It was revealed, I think, in the life of Jesus. I believe you see it revealed in the life of the early church.
A study of the book of Acts will reveal that that church was a praying church. I think that you will find that nearly every
forward thrust in that church was preceded by a season and a period of prayer. Of course, it has been commonly mentioned that
on the Day of Pentecost they had three thousand souls and, of course, that was preceded by ten days in the upper room of heart
searching and prayer and waiting upon God. Ten days in the upper room, ten minutes on the platform and three thousand souls saved.
Today we reverse it. We spend ten minutes in the upper room, ten days on the platform and if we have thirty conversions, we feel
that Pentecost has happened all over again.
The early church, I think, vindicates this particular idea that the "greater works" of Jesus Christ are to be
fulfilled, carried out by the ministry of prayer.
Some of you, I am certain, are familiar with the ministry of Dr.

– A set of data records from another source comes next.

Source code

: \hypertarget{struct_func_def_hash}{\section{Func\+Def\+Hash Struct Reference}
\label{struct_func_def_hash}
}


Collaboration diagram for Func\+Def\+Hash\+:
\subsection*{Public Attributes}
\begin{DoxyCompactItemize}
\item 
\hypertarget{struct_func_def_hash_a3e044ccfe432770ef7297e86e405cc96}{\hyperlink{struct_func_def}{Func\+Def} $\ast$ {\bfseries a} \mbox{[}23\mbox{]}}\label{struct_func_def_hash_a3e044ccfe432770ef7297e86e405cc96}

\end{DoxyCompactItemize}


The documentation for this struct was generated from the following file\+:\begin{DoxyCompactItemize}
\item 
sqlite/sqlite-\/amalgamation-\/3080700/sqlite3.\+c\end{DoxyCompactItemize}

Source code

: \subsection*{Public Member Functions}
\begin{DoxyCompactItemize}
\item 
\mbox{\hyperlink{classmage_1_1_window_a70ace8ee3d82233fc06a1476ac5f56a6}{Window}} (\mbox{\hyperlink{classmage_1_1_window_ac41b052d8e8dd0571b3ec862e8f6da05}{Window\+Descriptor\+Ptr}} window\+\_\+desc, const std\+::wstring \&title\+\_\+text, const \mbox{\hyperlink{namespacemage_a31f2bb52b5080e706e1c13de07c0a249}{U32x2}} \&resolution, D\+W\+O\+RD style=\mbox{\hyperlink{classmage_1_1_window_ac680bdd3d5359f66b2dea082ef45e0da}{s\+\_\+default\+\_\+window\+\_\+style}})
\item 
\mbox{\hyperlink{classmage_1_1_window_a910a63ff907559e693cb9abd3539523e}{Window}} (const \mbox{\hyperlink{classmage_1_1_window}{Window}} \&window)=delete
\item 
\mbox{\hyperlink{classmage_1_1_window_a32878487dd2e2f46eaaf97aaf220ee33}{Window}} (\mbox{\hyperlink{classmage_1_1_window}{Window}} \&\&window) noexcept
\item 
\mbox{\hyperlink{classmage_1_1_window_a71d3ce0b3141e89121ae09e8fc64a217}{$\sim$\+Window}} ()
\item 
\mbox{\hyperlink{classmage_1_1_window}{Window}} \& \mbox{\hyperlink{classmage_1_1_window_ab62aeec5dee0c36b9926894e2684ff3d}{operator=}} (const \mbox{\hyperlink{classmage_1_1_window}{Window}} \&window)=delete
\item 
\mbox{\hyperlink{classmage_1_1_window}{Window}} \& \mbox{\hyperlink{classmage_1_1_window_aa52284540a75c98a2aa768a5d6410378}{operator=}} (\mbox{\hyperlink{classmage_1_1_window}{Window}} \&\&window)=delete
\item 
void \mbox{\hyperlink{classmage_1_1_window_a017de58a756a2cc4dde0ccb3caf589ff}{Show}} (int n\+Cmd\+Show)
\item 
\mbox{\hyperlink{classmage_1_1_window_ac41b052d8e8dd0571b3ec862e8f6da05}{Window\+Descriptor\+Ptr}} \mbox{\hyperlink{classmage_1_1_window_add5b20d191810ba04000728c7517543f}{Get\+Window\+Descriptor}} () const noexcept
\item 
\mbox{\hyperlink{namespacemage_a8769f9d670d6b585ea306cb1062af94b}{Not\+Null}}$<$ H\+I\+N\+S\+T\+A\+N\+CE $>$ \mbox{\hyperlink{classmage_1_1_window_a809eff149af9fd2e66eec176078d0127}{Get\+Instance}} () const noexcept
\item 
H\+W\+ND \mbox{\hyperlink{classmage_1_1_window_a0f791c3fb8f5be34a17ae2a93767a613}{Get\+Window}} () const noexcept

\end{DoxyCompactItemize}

J. Edwin Orr. Dr. Orr has probably studied more,
learned more, and known more about the history of revival than any other man alive. It has been my privilege to be with him on a
number of occasions. Dr. Orr emphasizes again and again this one fact that in all the studies he has made of every recorded
history of revival, there has never been a great out-pouring of the Spirit of God that did not begin with, and was sustained by
a Spirit of prevailing prayer. Every great awakening in the history of the Christian church was always preceded by that season of
prayer. I believe the order is this: first of all, there is a revival of praying. God pours out His Spirit of prayer upon His
people. There is a revival of praying and then there is a praying for revival. And that's the pattern of revival through the
history of the church.
A Scriptural Description of Prayer
I want us, in this time that we have, to examine this verse, verse thirteen, because it seems to me that you
have in the Bible right at this very point, one of the most concise and complete descriptions of prayer to be found anywhere.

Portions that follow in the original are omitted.